▶ **Problem details**:
Every entry needs to be reproduced exactly.

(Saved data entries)

»»

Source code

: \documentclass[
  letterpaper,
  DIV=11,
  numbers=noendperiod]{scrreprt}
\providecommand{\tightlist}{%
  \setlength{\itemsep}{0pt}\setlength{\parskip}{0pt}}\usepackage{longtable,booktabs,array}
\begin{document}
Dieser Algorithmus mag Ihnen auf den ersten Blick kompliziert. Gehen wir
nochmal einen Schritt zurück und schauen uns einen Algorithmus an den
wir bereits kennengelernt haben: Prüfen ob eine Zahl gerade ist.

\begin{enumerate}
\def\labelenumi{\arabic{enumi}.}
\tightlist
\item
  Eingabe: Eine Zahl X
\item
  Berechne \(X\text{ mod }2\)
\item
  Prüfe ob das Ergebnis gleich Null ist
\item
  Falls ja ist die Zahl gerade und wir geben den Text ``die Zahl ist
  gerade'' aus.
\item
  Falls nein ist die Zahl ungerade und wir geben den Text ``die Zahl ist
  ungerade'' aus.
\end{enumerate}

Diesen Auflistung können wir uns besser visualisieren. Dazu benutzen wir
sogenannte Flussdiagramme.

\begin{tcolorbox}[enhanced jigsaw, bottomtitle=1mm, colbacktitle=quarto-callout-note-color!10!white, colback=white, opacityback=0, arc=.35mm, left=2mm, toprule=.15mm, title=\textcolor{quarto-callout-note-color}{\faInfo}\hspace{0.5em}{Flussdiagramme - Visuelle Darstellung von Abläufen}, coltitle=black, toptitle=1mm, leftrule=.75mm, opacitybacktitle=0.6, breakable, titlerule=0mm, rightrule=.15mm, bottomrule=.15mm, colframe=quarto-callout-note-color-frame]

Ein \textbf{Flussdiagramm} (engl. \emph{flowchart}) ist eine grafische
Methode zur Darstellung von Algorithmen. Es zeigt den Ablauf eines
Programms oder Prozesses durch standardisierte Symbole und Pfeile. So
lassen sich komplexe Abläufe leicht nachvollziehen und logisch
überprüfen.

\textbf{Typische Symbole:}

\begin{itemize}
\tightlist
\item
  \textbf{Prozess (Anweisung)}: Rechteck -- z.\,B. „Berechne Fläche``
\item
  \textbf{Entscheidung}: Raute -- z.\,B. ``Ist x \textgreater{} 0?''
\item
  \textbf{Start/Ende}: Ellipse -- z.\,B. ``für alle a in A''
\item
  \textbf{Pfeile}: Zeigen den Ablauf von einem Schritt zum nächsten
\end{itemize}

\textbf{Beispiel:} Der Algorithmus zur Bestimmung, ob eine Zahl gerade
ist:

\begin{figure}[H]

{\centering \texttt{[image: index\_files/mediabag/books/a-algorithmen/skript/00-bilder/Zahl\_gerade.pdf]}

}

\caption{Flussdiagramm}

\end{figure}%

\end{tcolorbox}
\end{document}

««

▶ **Result**:
Source code

: \documentclass[
  letterpaper,
  DIV=11,
  numbers=noendperiod]{scrreprt}
\providecommand{\tightlist}{%
  \setlength{\itemsep}{0pt}\setlength{\parskip}{0pt}}\usepackage{longtable,booktabs,array}
\begin{document}
Dieser Algorithmus mag Ihnen auf den ersten Blick kompliziert. Gehen wir
nochmal einen Schritt zurück und schauen uns einen Algorithmus an den
wir bereits kennengelernt haben: Prüfen ob eine Zahl gerade ist.

\begin{enumerate}
\def\labelenumi{\arabic{enumi}.}
\tightlist
\item
  Eingabe: Eine Zahl X
\item
  Berechne \(X\text{ mod }2\)
\item
  Prüfe ob das Ergebnis gleich Null ist
\item
  Falls ja ist die Zahl gerade und wir geben den Text ``die Zahl ist
  gerade'' aus.
\item
  Falls nein ist die Zahl ungerade und wir geben den Text ``die Zahl ist
  ungerade'' aus.
\end{enumerate}

Diesen Auflistung können wir uns besser visualisieren. Dazu benutzen wir
sogenannte Flussdiagramme.

\begin{tcolorbox}[enhanced jigsaw, bottomtitle=1mm, colbacktitle=quarto-callout-note-color!10!white, colback=white, opacityback=0, arc=.35mm, left=2mm, toprule=.15mm, title=\textcolor{quarto-callout-note-color}{\faInfo}\hspace{0.5em}{Flussdiagramme - Visuelle Darstellung von Abläufen}, coltitle=black, toptitle=1mm, leftrule=.75mm, opacitybacktitle=0.6, breakable, titlerule=0mm, rightrule=.15mm, bottomrule=.15mm, colframe=quarto-callout-note-color-frame]

Ein \textbf{Flussdiagramm} (engl. \emph{flowchart}) ist eine grafische
Methode zur Darstellung von Algorithmen. Es zeigt den Ablauf eines
Programms oder Prozesses durch standardisierte Symbole und Pfeile. So
lassen sich komplexe Abläufe leicht nachvollziehen und logisch
überprüfen.

\textbf{Typische Symbole:}

\begin{itemize}
\tightlist
\item
  \textbf{Prozess (Anweisung)}: Rechteck -- z.\,B. „Berechne Fläche``
\item
  \textbf{Entscheidung}: Raute -- z.\,B. ``Ist x \textgreater{} 0?''
\item
  \textbf{Start/Ende}: Ellipse -- z.\,B. ``für alle a in A''
\item
  \textbf{Pfeile}: Zeigen den Ablauf von einem Schritt zum nächsten
\end{itemize}

\textbf{Beispiel:} Der Algorithmus zur Bestimmung, ob eine Zahl gerade
ist:

\begin{figure}[H]

{\centering \texttt{[image: index\_files/mediabag/books/a-algorithmen/skript/00-bilder/Zahl\_gerade.pdf]}

}

\caption{Flussdiagramm}

\end{figure}%

\end{tcolorbox}
\end{document}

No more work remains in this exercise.